Zhe Gong scite author profile

Tumor microenvironment (TME) has been illustrated their clinic pathological significance in predicting outcomes and therapeutic efficacy by more and more studies. Tumor purity, which reflects the features of TME, is defined as the proportion of cancer cell in the tumor tissue. However, the current staging and prognostic prediction system in gastric cancer (GC) paid little attention to TME. Therefore, we carried out the study to explore the role of tumor purity in GC. We retrospectively collected the clinical and transcriptomic data from four public data sets (n = 1340), GSE15459 , GSE26253 , GSE62254 , and The Cancer Genome Atlas (TCGA).
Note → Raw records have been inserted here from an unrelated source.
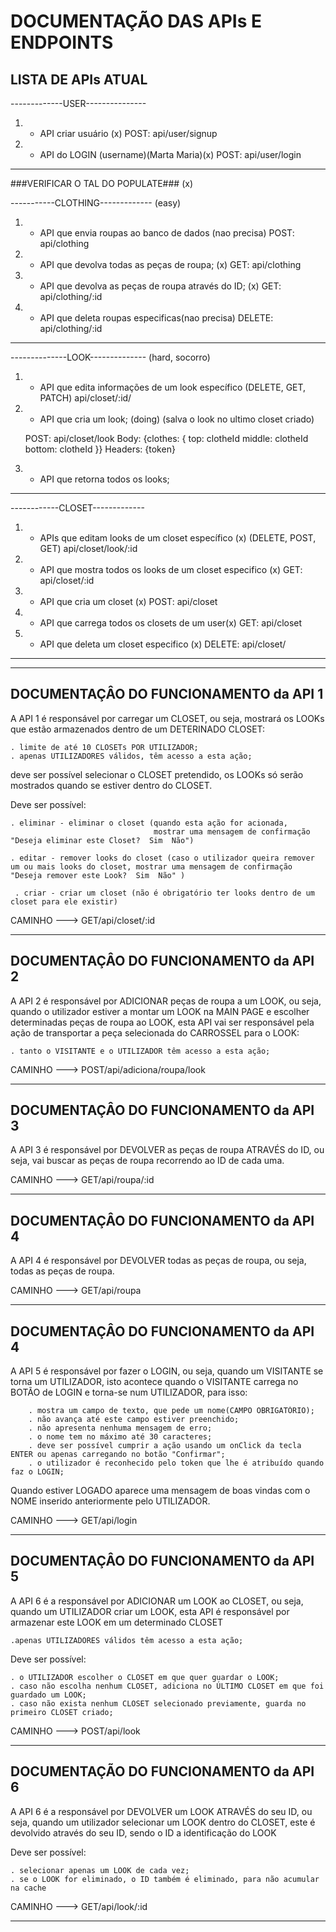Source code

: 

# DOCUMENTAÇÃO DAS APIs E ENDPOINTS

## LISTA DE APIs ATUAL

-------------USER---------------

1. - API criar usuário (x)
POST: api/user/signup

2. - API do LOGIN (username)(Marta Maria)(x)
POST: api/user/login

--------------------------------

###VERIFICAR O TAL DO POPULATE### (x)

-----------CLOTHING------------- (easy)

1. - API que envia roupas ao banco de dados (nao precisa)
POST: api/clothing

2. - API que devolva todas as peças de roupa; (x)
GET: api/clothing

1. - API que devolva as peças de roupa através do ID; (x)
GET: api/clothing/:id

3. - API que deleta roupas especificas(nao precisa)
DELETE: api/clothing/:id



--------------------------------

--------------LOOK-------------- (hard, socorro)

1. - API que edita informações de um look específico
    (DELETE, GET, PATCH)
    api/closet/:id/

2. - API que cria um look; (doing)
    (salva o look no ultimo closet criado)

    POST: api/closet/look
    Body: {clothes: {
        top: clotheId
        middle: clotheId
        bottom: clotheId
    }}
    Headers: {token}


3. - API que retorna todos os looks;

--------------------------------

------------CLOSET-------------

1. - APIs que editam looks de um closet específico (x)
    (DELETE, POST, GET)
    api/closet/look/:id

2. - API que mostra todos os looks de um closet especifico (x)
    GET: api/closet/:id

2. - API que cria um closet (x)
    POST: api/closet

3. - API que carrega todos os closets de um user(x)
    GET: api/closet

4. - API que deleta um closet especifico (x)
    DELETE: api/closet/
--------------------------------



---

## DOCUMENTAÇÂO DO FUNCIONAMENTO da API 1

A API 1 é responsável por carregar um CLOSET, ou seja, mostrará os LOOKs que estão armazenados dentro de um DETERINADO CLOSET:

    . limite de até 10 CLOSETs POR UTILIZADOR;
    . apenas UTILIZADORES válidos, têm acesso a esta ação;

deve ser possível selecionar o CLOSET pretendido, os LOOKs só serão mostrados quando se estiver dentro do CLOSET.

Deve ser possível:

    . eliminar - eliminar o closet (quando esta ação for acionada, 
                                    mostrar uma mensagem de confirmação "Deseja eliminar este Closet?  Sim  Não")

    . editar - remover looks do closet (caso o utilizador queira remover um ou mais looks do closet, mostrar uma mensagem de confirmação "Deseja remover este Look?  Sim  Não" )

     . criar - criar um closet (não é obrigatório ter looks dentro de um closet para ele existir)

CAMINHO ---> GET/api/closet/:id
 
 ---


## DOCUMENTAÇÂO DO FUNCIONAMENTO da API 2

A API 2 é responsável por ADICIONAR peças de roupa a um LOOK, ou seja, quando o utilizador estiver a montar um LOOK na MAIN PAGE
e escolher determinadas peças de roupa ao LOOK, esta API vai ser responsável pela ação de transportar a peça selecionada do CARROSSEL para o LOOK:

    . tanto o VISITANTE e o UTILIZADOR têm acesso a esta ação;  

CAMINHO ---> POST/api/adiciona/roupa/look

---

## DOCUMENTAÇÂO DO FUNCIONAMENTO da API 3

A API 3 é responsável por DEVOLVER as peças de roupa ATRAVÉS do ID, ou seja, vai buscar as peças de roupa recorrendo ao ID de cada uma.

CAMINHO ---> GET/api/roupa/:id

---

## DOCUMENTAÇÂO DO FUNCIONAMENTO da API 4

A API 4 é responsável por DEVOLVER todas as peças de roupa, ou seja, todas as peças de roupa.

CAMINHO ---> GET/api/roupa

---

## DOCUMENTAÇÂO DO FUNCIONAMENTO da API 4

A API 5 é responsável por fazer o LOGIN, ou seja, quando um VISITANTE se torna um UTILIZADOR, isto acontece quando o VISITANTE carrega no BOTÃO de LOGIN
e torna-se num UTILIZADOR, para isso:

        . mostra um campo de texto, que pede um nome(CAMPO OBRIGATÓRIO);
        . não avança até este campo estiver preenchido;
        . não apresenta nenhuma mensagem de erro;
        . o nome tem no máximo até 30 caracteres;
        . deve ser possível cumprir a ação usando um onClick da tecla ENTER ou apenas carregando no botão "Confirmar";
        . o utilizador é reconhecido pelo token que lhe é atribuído quando faz o LOGIN;

Quando estiver LOGADO aparece uma mensagem de boas vindas com o NOME inserido anteriormente pelo UTILIZADOR.

CAMINHO ---> GET/api/login

---

## DOCUMENTAÇÂO DO FUNCIONAMENTO da API 5

A API 6 é a responsável por ADICIONAR um LOOK ao CLOSET, ou seja, quando um UTILIZADOR criar um LOOK, esta API é responsável por armazenar este LOOK 
em um determinado CLOSET

    .apenas UTILIZADORES válidos têm acesso a esta ação;

Deve ser possível:

    . o UTILIZADOR escolher o CLOSET em que quer guardar o LOOK;
    . caso não escolha nenhum CLOSET, adiciona no ÚLTIMO CLOSET em que foi guardado um LOOK;
    . caso não exista nenhum CLOSET selecionado previamente, guarda no primeiro CLOSET criado;

CAMINHO ---> POST/api/look

---

## DOCUMENTAÇÃO DO FUNCIONAMENTO da API 6

A API 6 é a responsável por DEVOLVER um LOOK ATRAVÉS do seu ID, ou seja, quando um utilizador selecionar um LOOK dentro do CLOSET,
este é devolvido através do seu ID, sendo o ID a identificação do LOOK

Deve ser possível:

    . selecionar apenas um LOOK de cada vez;
    . se o LOOK for eliminado, o ID também é eliminado, para não acumular na cache
                    
CAMINHO ---> GET/api/look/:id

---



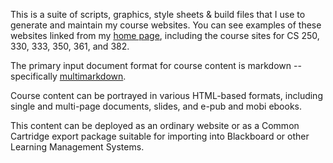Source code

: This is a suite of scripts, graphics, style sheets & build files that
I use to generate and maintain my course websites.  You can see
examples of these websites linked from my
[home page](http://www.cs.odu.edu/~zeil/), including the course sites
for CS 250, 330, 333, 350, 361, and 382.

The primary input document format for course content is markdown --
specifically [multimarkdown](http://fletcherpenney.net/multimarkdown/). 

Course content can be portrayed in various HTML-based formats,
including single and multi-page documents, slides, and e-pub and mobi
ebooks.

This content can be deployed as an ordinary website or as a Common
Cartridge export package suitable for importing into Blackboard or other
Learning Management Systems.
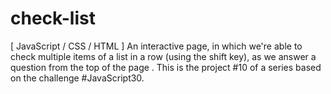 # check-list
 [ JavaScript / CSS / HTML ] An interactive page, in which we're able to check multiple items of a list in a row (using the shift key), as we answer a question from the top of the page . This is the project #10 of a series based on the challenge #JavaScript30. 
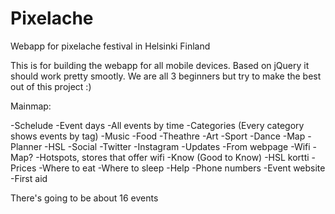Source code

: Pixelache
=========

Webapp for pixelache festival in Helsinki Finland

This is for building the webapp for all mobile devices. Based on jQuery it should work pretty smootly. We are all 3 beginners
but try to make the best out of this project :)


Mainmap:

-Schelude
  -Event days
    -All events by time
-Categories (Every category shows events by tag)
  -Music
  -Food
  -Theathre
  -Art
  -Sport
  -Dance
-Map
  -Planner
  -HSL
-Social
  -Twitter
  -Instagram
-Updates
  -From webpage
-Wifi
  -Map?
  -Hotspots, stores that offer wifi
-Know (Good to Know)
  -HSL kortti
  -Prices
  -Where to eat
  -Where to sleep
-Help
  -Phone numbers
  -Event website
  -First aid


There's going to be about 16 events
About 34 GC patients from Fudan University Shanghai Cancer Center (FUSCC) were assigned as an independent validation group. Tumor purity was measured by a computational method. Low tumor purity was associated with unfavorable prognosis, upregulated EMT and stemness pathways, more infiltrating of Tregs, M1 and M2 macrophages and a higher expression level of various immune checkpoints and chemokines recruiting immune suppressive cells. Our study indicates low tumor purity in GC was associated with unfavorable prognosis and immune‐evasion phenotype. Further investigations toward tumor purity in GC may contribute to prognosis prediction and the decision of therapy strategies.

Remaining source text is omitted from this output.